Print verbatim the opening line of the material and every subsequent line through the one containing "- Follow the existing test structure".
[Provided records Boundary: Start]
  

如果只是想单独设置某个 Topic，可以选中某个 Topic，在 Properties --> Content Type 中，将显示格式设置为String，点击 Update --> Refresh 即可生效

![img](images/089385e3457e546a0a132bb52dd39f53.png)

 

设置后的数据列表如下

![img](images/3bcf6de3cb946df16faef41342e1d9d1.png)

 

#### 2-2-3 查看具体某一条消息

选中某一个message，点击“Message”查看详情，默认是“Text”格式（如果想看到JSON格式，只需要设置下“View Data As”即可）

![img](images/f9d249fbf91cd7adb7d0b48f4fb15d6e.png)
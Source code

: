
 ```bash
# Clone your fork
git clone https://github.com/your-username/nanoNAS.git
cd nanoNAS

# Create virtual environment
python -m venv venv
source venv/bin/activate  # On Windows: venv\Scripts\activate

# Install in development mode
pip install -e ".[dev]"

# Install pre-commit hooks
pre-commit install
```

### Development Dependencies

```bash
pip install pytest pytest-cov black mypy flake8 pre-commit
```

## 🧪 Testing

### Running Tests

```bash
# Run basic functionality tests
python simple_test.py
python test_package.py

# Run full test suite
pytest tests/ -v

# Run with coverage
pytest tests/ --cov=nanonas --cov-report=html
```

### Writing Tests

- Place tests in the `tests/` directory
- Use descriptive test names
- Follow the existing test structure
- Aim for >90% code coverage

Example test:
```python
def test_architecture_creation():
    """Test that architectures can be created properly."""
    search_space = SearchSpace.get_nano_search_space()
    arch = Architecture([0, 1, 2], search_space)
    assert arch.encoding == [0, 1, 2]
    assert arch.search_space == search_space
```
[Provided records Boundary: End]
**Exercise result**
如果只是想单独设置某个 Topic，可以选中某个 Topic，在 Properties --> Content Type 中，将显示格式设置为String，点击 Update --> Refresh 即可生效

![img](images/089385e3457e546a0a132bb52dd39f53.png)

 

设置后的数据列表如下

![img](images/3bcf6de3cb946df16faef41342e1d9d1.png)

 

#### 2-2-3 查看具体某一条消息

选中某一个message，点击“Message”查看详情，默认是“Text”格式（如果想看到JSON格式，只需要设置下“View Data As”即可）

![img](images/f9d249fbf91cd7adb7d0b48f4fb15d6e.png)
Source code

:
 ```bash
# Clone your fork
git clone https://github.com/your-username/nanoNAS.git
cd nanoNAS

# Create virtual environment
python -m venv venv
source venv/bin/activate  # On Windows: venv\Scripts\activate

# Install in development mode
pip install -e ".[dev]"

# Install pre-commit hooks
pre-commit install
```

### Development Dependencies

```bash
pip install pytest pytest-cov black mypy flake8 pre-commit
```

## 🧪 Testing

### Running Tests

```bash
# Run basic functionality tests
python simple_test.py
python test_package.py

# Run full test suite
pytest tests/ -v

# Run with coverage
pytest tests/ --cov=nanonas --cov-report=html
```

### Writing Tests

- Place tests in the `tests/` directory
- Use descriptive test names
- Follow the existing test structure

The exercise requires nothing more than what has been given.